We have cancelled all our vacation plans.  We desperately wanted to take the boys away for a couple of days to give them a break, but it is not possible.  We will have the best Christmas ever.  A Christmas filled with love and togetherness….  Maybe our last.

 

 

 

 

Signposts for Dying


Yesterday I posted on “time”.  Today after the visit from the Hospice sister I actually realized that just maybe Vic has entered the first stages of dying 

Some of the stages of dying start to be discernible a few months before death occurs.  

 Vic has become less active; she rests more, sleeps more and has withdrawn into her own inner realm. 

 Vic is reliving memories and spends a lot of her awake time talking to the boys about her childhood, her “illustrious” school career and their childhoods.  This year she relived every minute of her father’s final journey… Vic has started living in the past.  

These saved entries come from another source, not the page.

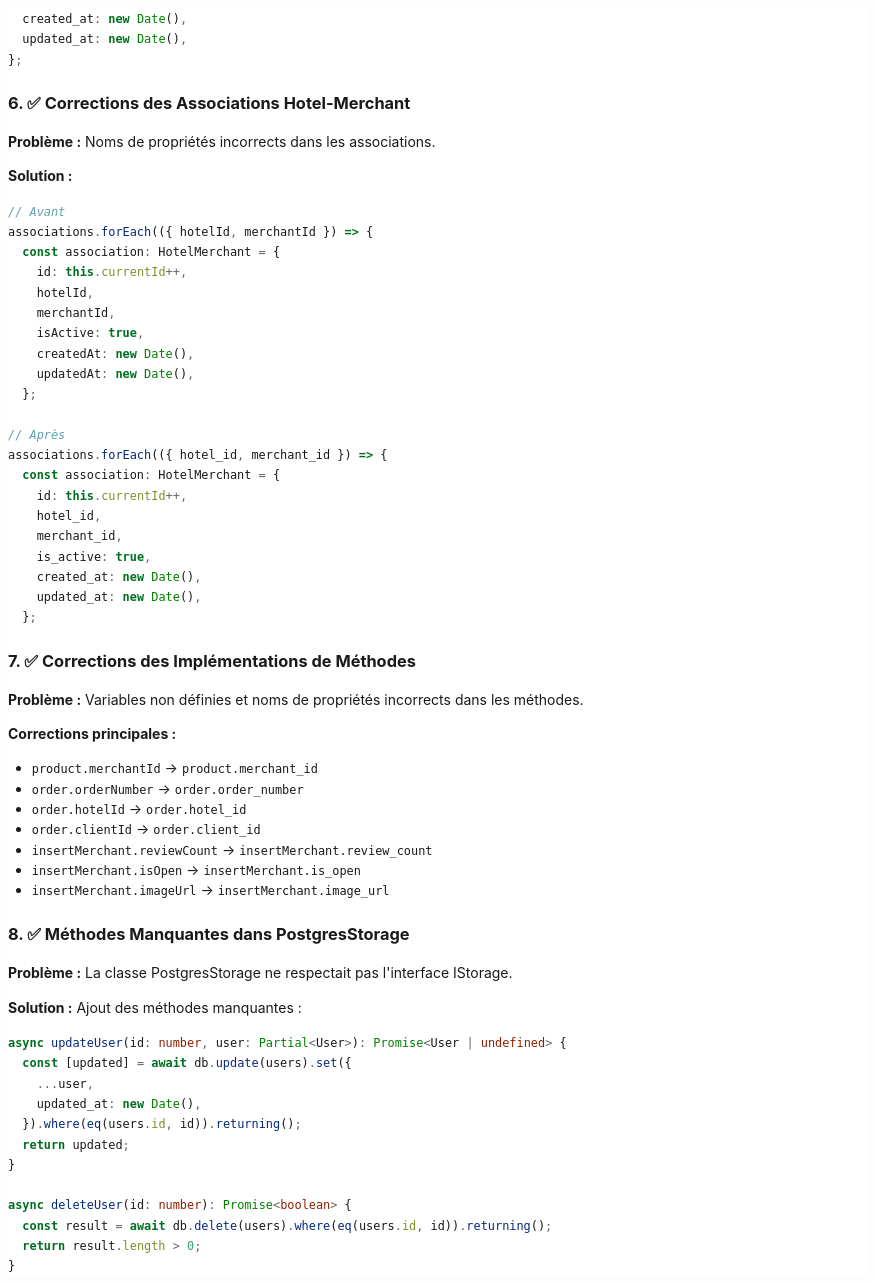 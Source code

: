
 ```typescript
  created_at: new Date(),
  updated_at: new Date(),
};
```

### 6. ✅ Corrections des Associations Hotel-Merchant
**Problème :** Noms de propriétés incorrects dans les associations.

**Solution :**
```typescript
// Avant
associations.forEach(({ hotelId, merchantId }) => {
  const association: HotelMerchant = {
    id: this.currentId++,
    hotelId,
    merchantId,
    isActive: true,
    createdAt: new Date(),
    updatedAt: new Date(),
  };

// Après
associations.forEach(({ hotel_id, merchant_id }) => {
  const association: HotelMerchant = {
    id: this.currentId++,
    hotel_id,
    merchant_id,
    is_active: true,
    created_at: new Date(),
    updated_at: new Date(),
  };
```

### 7. ✅ Corrections des Implémentations de Méthodes
**Problème :** Variables non définies et noms de propriétés incorrects dans les méthodes.

**Corrections principales :**
- `product.merchantId` → `product.merchant_id`
- `order.orderNumber` → `order.order_number`
- `order.hotelId` → `order.hotel_id`
- `order.clientId` → `order.client_id`
- `insertMerchant.reviewCount` → `insertMerchant.review_count`
- `insertMerchant.isOpen` → `insertMerchant.is_open`
- `insertMerchant.imageUrl` → `insertMerchant.image_url`

### 8. ✅ Méthodes Manquantes dans PostgresStorage
**Problème :** La classe PostgresStorage ne respectait pas l'interface IStorage.

**Solution :** Ajout des méthodes manquantes :
```typescript
async updateUser(id: number, user: Partial<User>): Promise<User | undefined> {
  const [updated] = await db.update(users).set({
    ...user,
    updated_at: new Date(),
  }).where(eq(users.id, id)).returning();
  return updated;
}

async deleteUser(id: number): Promise<boolean> {
  const result = await db.delete(users).where(eq(users.id, id)).returning();
  return result.length > 0;
}
```
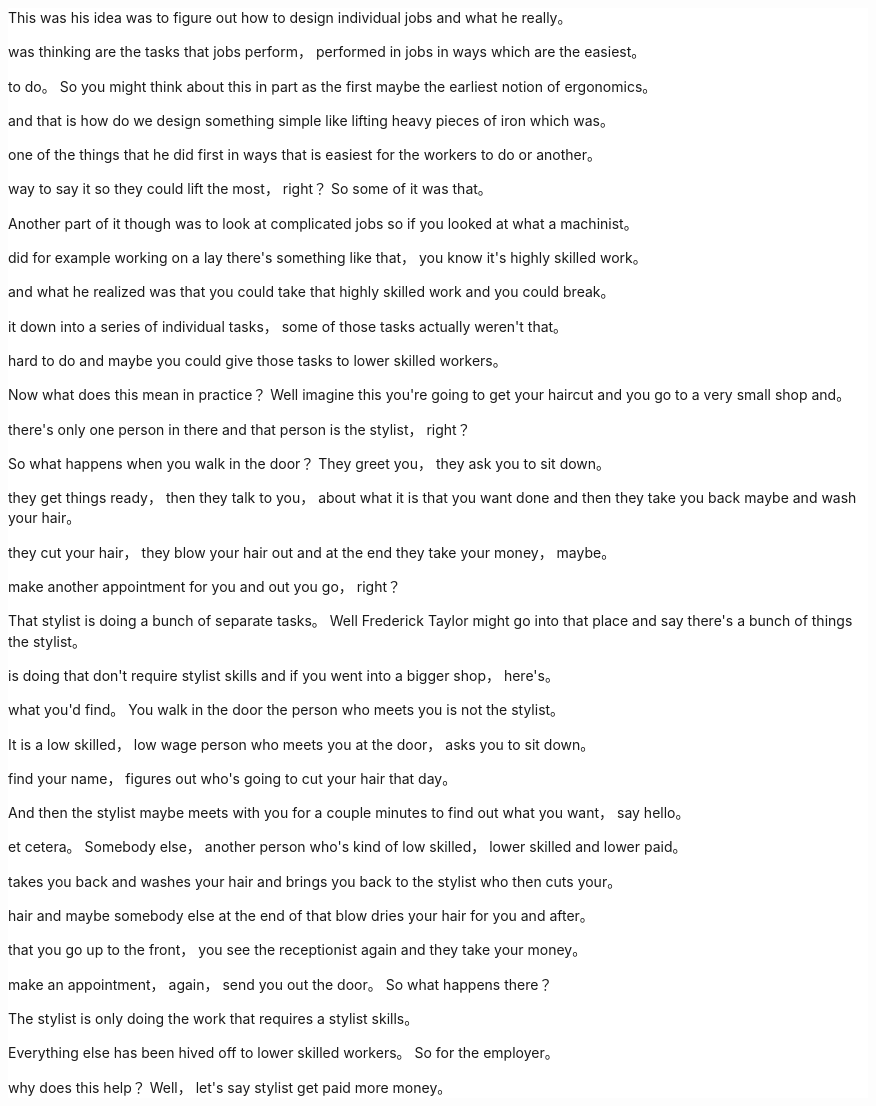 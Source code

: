This was his idea was to figure out how to design individual jobs and what he really。

was thinking are the tasks that jobs perform， performed in jobs in ways which are the easiest。

to do。 So you might think about this in part as the first maybe the earliest notion of ergonomics。

and that is how do we design something simple like lifting heavy pieces of iron which was。

one of the things that he did first in ways that is easiest for the workers to do or another。

way to say it so they could lift the most， right？ So some of it was that。

Another part of it though was to look at complicated jobs so if you looked at what a machinist。

did for example working on a lay there's something like that， you know it's highly skilled work。

and what he realized was that you could take that highly skilled work and you could break。

it down into a series of individual tasks， some of those tasks actually weren't that。

hard to do and maybe you could give those tasks to lower skilled workers。

Now what does this mean in practice？ Well imagine this you're going to get your haircut and you go to a very small shop and。

there's only one person in there and that person is the stylist， right？

So what happens when you walk in the door？ They greet you， they ask you to sit down。

they get things ready， then they talk to you， about what it is that you want done and then they take you back maybe and wash your hair。

they cut your hair， they blow your hair out and at the end they take your money， maybe。

make another appointment for you and out you go， right？

That stylist is doing a bunch of separate tasks。 Well Frederick Taylor might go into that place and say there's a bunch of things the stylist。

is doing that don't require stylist skills and if you went into a bigger shop， here's。

what you'd find。 You walk in the door the person who meets you is not the stylist。

It is a low skilled， low wage person who meets you at the door， asks you to sit down。

find your name， figures out who's going to cut your hair that day。

And then the stylist maybe meets with you for a couple minutes to find out what you want， say hello。

et cetera。 Somebody else， another person who's kind of low skilled， lower skilled and lower paid。

takes you back and washes your hair and brings you back to the stylist who then cuts your。

hair and maybe somebody else at the end of that blow dries your hair for you and after。

that you go up to the front， you see the receptionist again and they take your money。

make an appointment， again， send you out the door。 So what happens there？

The stylist is only doing the work that requires a stylist skills。

Everything else has been hived off to lower skilled workers。 So for the employer。

why does this help？ Well， let's say stylist get paid more money。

 I read that it is the terminally ill’s way of taking stock of their lives and making their peace with it.

 Vic no longer eats big meals and I seldom hear her say “I am ravenous”.  Due to the 81 abdominal surgeries and multiple bouts of septicemia  Vic’s absorption is very poor.  (Poor absorption = BIG appetite!)  Vic used to have the appetite of a horse – always nibbling and scrounging for food.  Now it is sheer discipline that keeps her eating.  She knows she cannot have medication without eating first.  Strange thing is that she is not really losing weight.  Hospice says it is due to the high levels of cortisone she takes…  I have been told by Hospice not to worry about her loss of appetite.  Her body does not need a lot of fuel (food) anymore because it is not burning a lot of energy anymore….

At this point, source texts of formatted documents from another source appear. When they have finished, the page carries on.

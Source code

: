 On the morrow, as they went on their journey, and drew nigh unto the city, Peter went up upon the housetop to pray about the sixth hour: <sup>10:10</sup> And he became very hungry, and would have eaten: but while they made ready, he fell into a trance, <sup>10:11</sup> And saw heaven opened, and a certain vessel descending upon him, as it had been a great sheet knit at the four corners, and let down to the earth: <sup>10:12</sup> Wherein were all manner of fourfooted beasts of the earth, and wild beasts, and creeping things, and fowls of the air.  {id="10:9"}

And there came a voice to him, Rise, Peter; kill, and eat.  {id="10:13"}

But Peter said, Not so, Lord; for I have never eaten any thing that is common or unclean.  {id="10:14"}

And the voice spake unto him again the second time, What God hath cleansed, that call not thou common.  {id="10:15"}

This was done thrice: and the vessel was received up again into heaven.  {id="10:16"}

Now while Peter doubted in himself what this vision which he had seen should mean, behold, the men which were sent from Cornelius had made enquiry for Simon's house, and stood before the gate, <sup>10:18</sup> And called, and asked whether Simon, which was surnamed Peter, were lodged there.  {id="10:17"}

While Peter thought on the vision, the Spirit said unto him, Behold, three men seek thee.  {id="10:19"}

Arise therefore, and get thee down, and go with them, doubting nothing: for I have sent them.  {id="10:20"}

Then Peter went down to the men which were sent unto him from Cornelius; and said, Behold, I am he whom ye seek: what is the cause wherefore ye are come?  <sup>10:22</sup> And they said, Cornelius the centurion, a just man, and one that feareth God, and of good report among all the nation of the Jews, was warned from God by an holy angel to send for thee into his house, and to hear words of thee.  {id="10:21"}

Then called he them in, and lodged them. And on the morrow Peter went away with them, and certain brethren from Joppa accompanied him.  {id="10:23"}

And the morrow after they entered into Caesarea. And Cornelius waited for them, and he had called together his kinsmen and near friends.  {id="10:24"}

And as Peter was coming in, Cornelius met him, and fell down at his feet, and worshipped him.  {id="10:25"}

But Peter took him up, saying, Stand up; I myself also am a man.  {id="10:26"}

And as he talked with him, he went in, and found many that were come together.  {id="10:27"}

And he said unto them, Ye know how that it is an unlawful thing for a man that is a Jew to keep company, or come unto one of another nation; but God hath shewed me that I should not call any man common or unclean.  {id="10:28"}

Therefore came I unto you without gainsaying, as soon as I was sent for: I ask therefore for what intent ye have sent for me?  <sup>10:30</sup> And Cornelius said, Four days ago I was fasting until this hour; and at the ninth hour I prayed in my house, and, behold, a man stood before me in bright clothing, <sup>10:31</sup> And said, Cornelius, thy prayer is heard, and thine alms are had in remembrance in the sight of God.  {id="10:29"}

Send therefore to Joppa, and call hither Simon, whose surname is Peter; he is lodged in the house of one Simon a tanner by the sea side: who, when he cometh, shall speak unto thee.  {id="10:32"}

 The effect of the reduced food and liquid intake is that the body starts producing chemicals that create a feeling of mild euphoria.  Our bodies actually start relaxing into this stage of dying. 

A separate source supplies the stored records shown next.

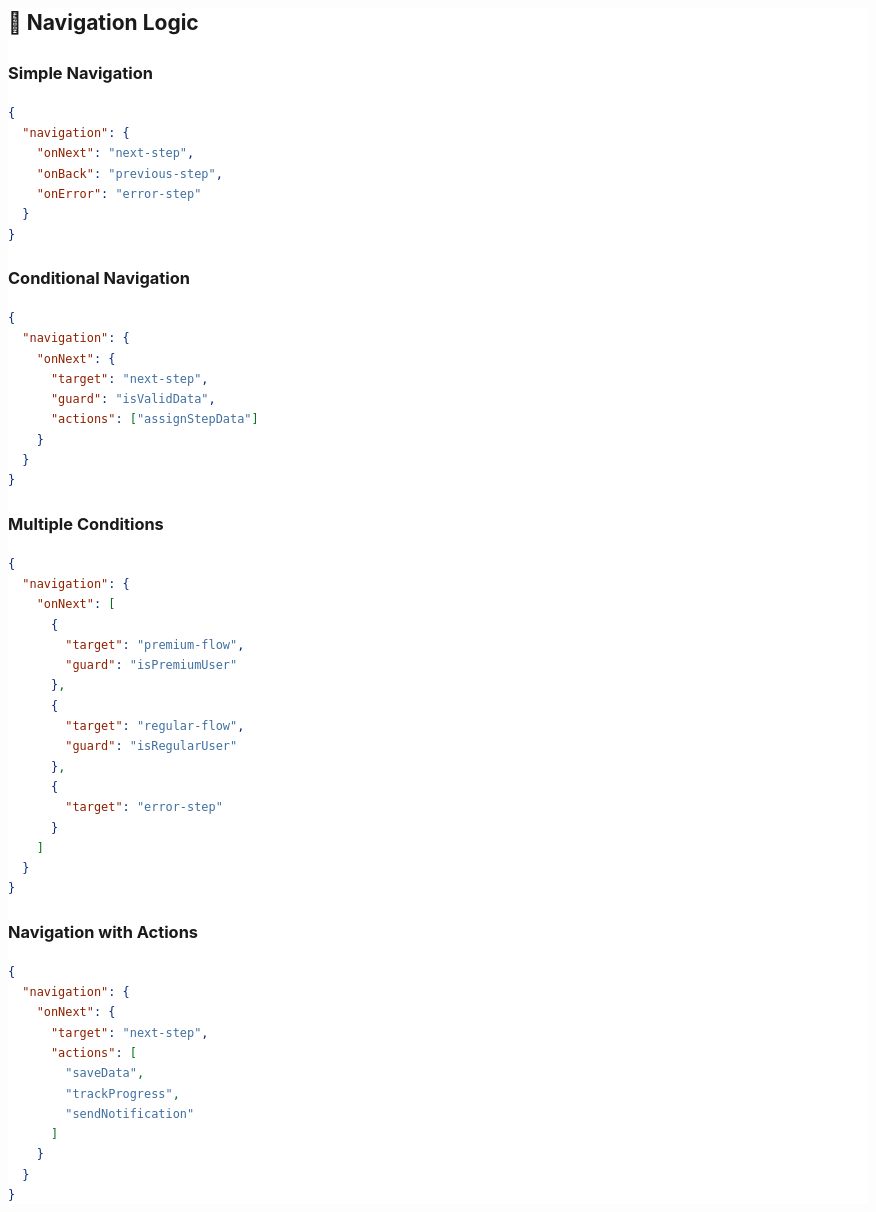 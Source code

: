 
## 🧭 Navigation Logic

### **Simple Navigation**
```json
{
  "navigation": {
    "onNext": "next-step",
    "onBack": "previous-step",
    "onError": "error-step"
  }
}
```

### **Conditional Navigation**
```json
{
  "navigation": {
    "onNext": {
      "target": "next-step",
      "guard": "isValidData",
      "actions": ["assignStepData"]
    }
  }
}
```

### **Multiple Conditions**
```json
{
  "navigation": {
    "onNext": [
      {
        "target": "premium-flow",
        "guard": "isPremiumUser"
      },
      {
        "target": "regular-flow",
        "guard": "isRegularUser"
      },
      {
        "target": "error-step"
      }
    ]
  }
}
```

### **Navigation with Actions**
```json
{
  "navigation": {
    "onNext": {
      "target": "next-step",
      "actions": [
        "saveData",
        "trackProgress",
        "sendNotification"
      ]
    }
  }
}
```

 Vic still drinks a fair amount of coffee.  She used to drink it warm but now she dozes off before she has finished her cup of coffee.  She will wake up and take a sip of cold coffee… A cup of coffee now lasts a long time.

Vic spends the majority of the day in bed, gently dozing…. It is not a deep sleep.  It is as if her little body is preparing to hibernate….preparing for what lies beyond death whether it is Heaven, Nirvana or the Other Side…. 

 Reduced appetite and increased sleep is called “Signposts for dying”.

 A couple of weeks ago Vic was very emotional.  She would tear up without any reason.  This stage has passed.  It is as if her tears cleansed her soul. 

 Vic is battling with loneliness.  She hates being alone.  If she could she would have one of us around her all the time.  She often complains that we do not spend time with her.  We do spend a lot of time with her.  She just dozes off and then we leave to carry on with our lives…  The boys are writing exams – they have to study; I have to work…. Dying is a lonely journey

 Vic is not in good shape at all.  She is suffering severe cramping and nausea that is not responding to any of the medication.  The Hospice Sister called the doctor this afternoon and asked her to see Vic in the morning.  She also suggested that Vic be admitted to Hospice In-Patient’s.  Vic and I firmly declined…

 It is obvious that Vic has one or other infection.  I think it is the abdominal sepsis.  She seems flushed and feels hot and cold.  The thermometer does not reflect her running a fever.  This is obviously something as Ceza mentioned it to the doctor.  She explained that this happens when the auto-immune system is compromised.  I have tried to Google it but without too much success.  I will ask the doctor tomorrow morning.

 Vic is in terrible pain tonight.  I have already given her double her normal evening morphine injections; double the quantity of morphine syrup; I have changed her Durogesic patches…. I lay behind her back and gently held her until her breathing became deep and even.  She whimpered in her drug-induced sleep….

 I know the shutting down process has started.  Not because Hospice told me but because Vic told me. 

 Will my poor baby’s hell ever end?  If there is a lesson to be learnt PLEASE God show me what it is so I can learn it!!  This has come to an end!